═══ INPUT ═══

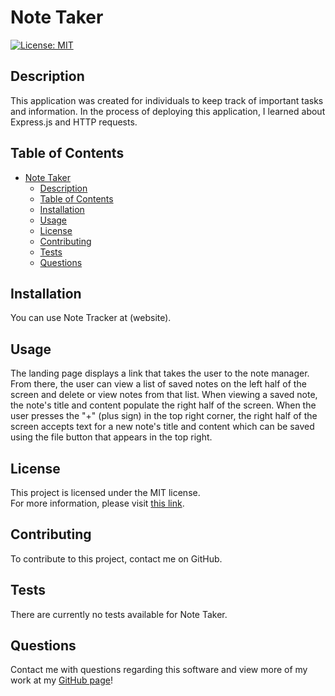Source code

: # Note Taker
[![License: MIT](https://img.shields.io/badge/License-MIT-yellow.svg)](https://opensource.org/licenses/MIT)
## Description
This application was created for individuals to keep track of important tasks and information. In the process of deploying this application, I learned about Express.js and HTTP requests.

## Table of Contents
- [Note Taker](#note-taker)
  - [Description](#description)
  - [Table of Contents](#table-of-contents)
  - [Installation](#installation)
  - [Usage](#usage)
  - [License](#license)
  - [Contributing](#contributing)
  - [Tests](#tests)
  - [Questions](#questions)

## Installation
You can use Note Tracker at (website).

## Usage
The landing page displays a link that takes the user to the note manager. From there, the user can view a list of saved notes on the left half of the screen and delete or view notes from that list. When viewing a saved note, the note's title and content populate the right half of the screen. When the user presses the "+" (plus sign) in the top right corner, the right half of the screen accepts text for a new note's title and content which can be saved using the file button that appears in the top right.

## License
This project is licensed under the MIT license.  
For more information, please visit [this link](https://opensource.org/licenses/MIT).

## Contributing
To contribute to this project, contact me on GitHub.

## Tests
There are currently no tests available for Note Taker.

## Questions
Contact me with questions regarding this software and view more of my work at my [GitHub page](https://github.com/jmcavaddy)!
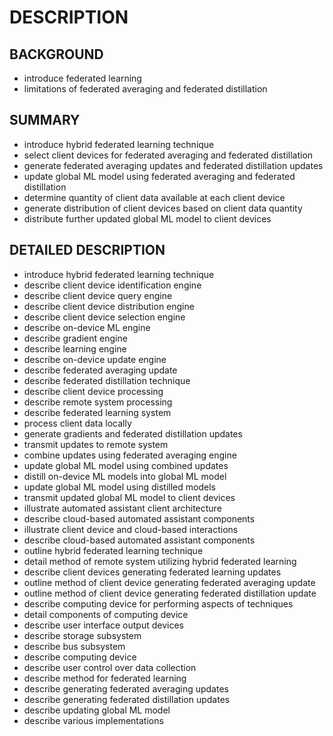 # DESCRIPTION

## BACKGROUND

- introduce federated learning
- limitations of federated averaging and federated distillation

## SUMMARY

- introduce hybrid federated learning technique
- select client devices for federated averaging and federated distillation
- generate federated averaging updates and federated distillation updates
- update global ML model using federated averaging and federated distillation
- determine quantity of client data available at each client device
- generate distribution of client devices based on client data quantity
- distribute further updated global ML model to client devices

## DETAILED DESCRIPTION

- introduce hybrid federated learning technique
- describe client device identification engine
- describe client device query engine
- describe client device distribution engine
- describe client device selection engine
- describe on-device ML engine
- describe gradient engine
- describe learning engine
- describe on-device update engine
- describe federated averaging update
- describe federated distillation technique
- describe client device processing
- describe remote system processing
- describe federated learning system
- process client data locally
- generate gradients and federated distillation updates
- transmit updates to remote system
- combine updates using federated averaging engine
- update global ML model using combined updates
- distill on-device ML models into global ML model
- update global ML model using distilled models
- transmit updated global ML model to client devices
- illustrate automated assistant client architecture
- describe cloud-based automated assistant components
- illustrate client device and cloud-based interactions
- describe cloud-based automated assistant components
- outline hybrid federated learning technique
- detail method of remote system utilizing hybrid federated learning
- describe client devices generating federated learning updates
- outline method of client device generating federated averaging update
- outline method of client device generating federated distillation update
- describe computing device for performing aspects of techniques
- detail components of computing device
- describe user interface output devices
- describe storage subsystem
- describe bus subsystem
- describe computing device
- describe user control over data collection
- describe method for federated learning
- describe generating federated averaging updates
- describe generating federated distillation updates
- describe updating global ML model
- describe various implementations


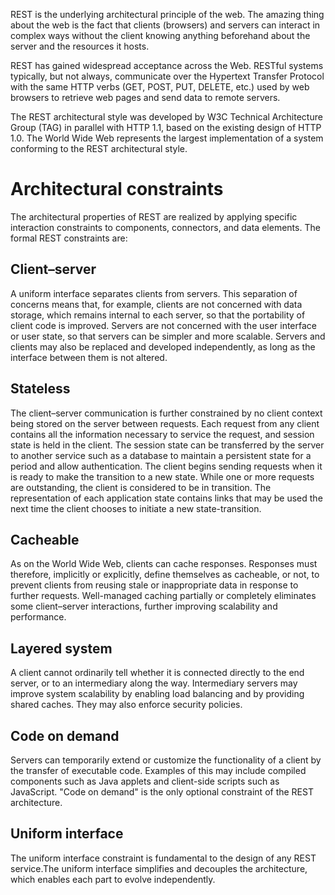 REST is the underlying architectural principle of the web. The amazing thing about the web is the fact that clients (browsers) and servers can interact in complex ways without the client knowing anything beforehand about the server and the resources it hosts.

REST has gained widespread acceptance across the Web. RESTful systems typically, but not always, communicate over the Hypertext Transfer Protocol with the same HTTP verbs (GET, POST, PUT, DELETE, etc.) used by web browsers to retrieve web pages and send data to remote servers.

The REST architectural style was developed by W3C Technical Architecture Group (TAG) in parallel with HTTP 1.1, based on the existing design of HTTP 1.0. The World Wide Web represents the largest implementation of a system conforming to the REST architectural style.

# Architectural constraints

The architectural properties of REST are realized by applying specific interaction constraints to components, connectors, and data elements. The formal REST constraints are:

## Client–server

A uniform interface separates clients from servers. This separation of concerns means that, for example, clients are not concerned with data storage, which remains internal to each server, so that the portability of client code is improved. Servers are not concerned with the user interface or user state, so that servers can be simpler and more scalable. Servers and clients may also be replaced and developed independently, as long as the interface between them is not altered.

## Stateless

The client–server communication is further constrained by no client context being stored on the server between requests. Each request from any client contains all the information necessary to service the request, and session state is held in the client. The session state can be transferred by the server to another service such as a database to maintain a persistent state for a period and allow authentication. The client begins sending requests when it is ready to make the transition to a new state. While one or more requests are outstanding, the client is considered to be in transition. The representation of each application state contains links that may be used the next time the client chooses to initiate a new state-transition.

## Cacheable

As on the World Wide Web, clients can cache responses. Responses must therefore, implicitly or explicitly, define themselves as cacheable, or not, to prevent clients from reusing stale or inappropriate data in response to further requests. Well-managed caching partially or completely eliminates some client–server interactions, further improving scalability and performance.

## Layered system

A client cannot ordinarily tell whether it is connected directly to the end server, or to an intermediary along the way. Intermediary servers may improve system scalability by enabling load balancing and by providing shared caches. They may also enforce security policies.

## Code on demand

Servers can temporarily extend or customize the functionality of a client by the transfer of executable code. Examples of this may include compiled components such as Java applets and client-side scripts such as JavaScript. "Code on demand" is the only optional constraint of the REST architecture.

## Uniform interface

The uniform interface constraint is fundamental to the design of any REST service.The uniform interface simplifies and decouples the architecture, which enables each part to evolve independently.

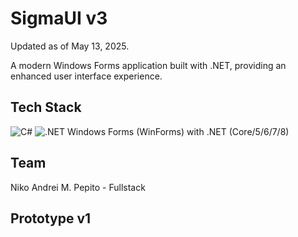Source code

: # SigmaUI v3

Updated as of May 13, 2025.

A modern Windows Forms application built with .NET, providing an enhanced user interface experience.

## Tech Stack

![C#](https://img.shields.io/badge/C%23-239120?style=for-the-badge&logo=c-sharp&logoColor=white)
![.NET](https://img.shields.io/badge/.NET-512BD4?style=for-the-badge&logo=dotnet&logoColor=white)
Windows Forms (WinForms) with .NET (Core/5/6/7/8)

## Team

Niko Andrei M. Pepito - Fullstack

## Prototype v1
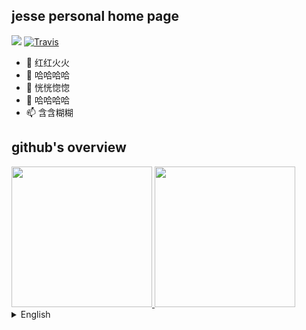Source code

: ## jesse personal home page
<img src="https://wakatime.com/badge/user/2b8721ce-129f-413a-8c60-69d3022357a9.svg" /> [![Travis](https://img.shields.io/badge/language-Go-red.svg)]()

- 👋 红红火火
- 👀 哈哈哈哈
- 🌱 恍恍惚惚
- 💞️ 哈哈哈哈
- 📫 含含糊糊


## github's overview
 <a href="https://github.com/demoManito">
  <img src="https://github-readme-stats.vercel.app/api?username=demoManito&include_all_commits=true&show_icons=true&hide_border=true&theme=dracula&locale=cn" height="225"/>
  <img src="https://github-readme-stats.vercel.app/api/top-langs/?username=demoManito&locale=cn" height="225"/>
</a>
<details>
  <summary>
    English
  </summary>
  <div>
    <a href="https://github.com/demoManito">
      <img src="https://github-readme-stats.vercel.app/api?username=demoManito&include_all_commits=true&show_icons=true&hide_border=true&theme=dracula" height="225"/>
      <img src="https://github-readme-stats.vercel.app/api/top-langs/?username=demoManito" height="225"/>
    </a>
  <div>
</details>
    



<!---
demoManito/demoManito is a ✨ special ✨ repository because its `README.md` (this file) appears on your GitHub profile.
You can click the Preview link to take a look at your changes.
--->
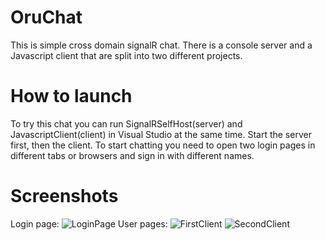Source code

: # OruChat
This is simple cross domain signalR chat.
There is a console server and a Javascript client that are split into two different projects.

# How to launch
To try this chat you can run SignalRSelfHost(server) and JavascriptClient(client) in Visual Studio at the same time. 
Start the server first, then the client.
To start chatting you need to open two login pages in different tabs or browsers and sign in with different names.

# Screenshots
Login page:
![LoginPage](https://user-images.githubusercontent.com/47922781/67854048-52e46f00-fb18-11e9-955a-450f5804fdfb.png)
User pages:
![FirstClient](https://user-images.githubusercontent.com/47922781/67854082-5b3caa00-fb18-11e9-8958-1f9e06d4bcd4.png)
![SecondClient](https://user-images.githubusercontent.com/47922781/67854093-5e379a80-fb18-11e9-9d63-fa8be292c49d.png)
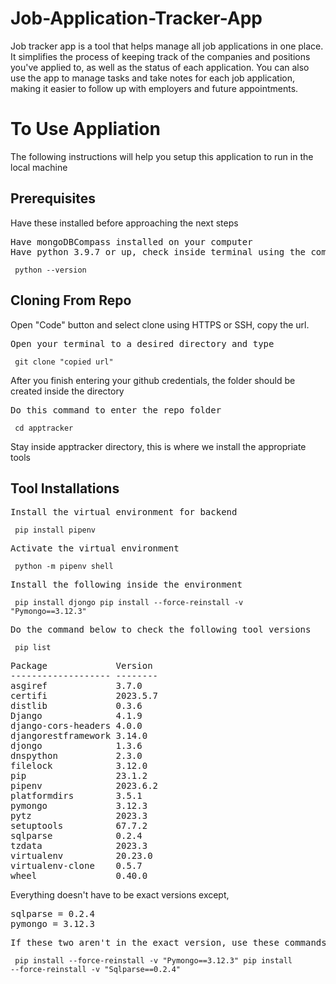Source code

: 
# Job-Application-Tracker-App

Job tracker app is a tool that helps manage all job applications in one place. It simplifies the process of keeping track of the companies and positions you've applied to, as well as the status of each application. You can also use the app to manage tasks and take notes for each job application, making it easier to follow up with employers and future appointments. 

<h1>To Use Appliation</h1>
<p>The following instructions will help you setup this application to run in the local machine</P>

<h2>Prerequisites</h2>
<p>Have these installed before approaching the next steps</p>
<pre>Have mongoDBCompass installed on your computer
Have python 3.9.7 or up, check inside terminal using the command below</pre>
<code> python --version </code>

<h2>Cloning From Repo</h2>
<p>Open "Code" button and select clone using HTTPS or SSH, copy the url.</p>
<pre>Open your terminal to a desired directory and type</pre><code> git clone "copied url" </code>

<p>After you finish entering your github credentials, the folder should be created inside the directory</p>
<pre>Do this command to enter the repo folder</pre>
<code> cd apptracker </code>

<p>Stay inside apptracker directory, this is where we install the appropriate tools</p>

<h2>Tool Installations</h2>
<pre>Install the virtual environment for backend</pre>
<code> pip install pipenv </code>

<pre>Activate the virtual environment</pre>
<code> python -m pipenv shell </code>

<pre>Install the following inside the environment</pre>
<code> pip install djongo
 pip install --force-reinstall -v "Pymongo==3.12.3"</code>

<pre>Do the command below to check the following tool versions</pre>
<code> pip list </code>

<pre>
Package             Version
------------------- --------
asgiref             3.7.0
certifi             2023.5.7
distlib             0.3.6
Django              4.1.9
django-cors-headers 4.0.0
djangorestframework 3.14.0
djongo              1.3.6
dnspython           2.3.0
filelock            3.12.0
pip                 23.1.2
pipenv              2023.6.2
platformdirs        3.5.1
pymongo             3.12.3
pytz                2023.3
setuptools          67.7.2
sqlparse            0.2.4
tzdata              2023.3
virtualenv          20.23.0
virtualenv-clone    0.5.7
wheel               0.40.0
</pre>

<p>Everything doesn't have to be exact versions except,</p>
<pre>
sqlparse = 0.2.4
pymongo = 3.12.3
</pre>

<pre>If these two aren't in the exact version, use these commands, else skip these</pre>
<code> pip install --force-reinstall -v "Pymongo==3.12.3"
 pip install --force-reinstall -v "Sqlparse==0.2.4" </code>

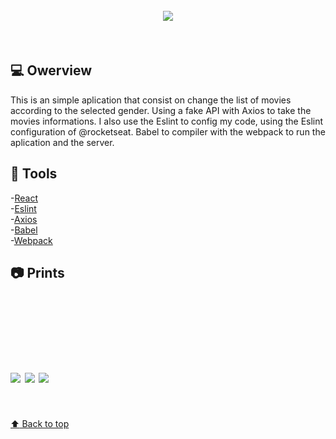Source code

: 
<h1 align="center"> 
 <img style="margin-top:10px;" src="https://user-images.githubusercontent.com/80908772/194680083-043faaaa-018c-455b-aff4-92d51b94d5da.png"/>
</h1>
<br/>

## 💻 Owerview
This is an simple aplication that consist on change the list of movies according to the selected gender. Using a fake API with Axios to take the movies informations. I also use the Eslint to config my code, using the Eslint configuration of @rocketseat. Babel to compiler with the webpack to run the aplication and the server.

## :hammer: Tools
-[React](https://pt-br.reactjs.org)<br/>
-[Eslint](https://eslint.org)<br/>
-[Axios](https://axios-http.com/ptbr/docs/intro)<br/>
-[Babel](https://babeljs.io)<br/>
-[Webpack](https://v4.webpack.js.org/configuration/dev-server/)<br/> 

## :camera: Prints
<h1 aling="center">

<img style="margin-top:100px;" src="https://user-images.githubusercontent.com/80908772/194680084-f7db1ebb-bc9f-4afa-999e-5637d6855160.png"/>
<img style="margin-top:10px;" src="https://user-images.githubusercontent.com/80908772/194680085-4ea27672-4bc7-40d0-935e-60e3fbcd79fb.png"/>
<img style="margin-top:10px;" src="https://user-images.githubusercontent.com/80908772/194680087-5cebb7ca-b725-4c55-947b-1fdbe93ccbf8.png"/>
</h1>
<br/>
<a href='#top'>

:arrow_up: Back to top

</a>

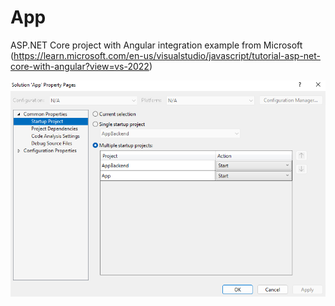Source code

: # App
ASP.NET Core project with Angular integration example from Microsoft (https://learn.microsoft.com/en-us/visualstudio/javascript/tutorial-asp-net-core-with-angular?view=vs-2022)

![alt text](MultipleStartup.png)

═══

◆ WHAT TO WORK ON: Write out exactly the lines above from the line with "<pre>Have mongoDBCompass installed" through the line with "<code> cd apptracker </code>", both of them included, and leave out all other lines.

◆ ANSWER AREA:
<pre>Have mongoDBCompass installed on your computer
Have python 3.9.7 or up, check inside terminal using the command below</pre>
<code> python --version </code>

<h2>Cloning From Repo</h2>
<p>Open "Code" button and select clone using HTTPS or SSH, copy the url.</p>
<pre>Open your terminal to a desired directory and type</pre><code> git clone "copied url" </code>

<p>After you finish entering your github credentials, the folder should be created inside the directory</p>
<pre>Do this command to enter the repo folder</pre>
<code> cd apptracker </code>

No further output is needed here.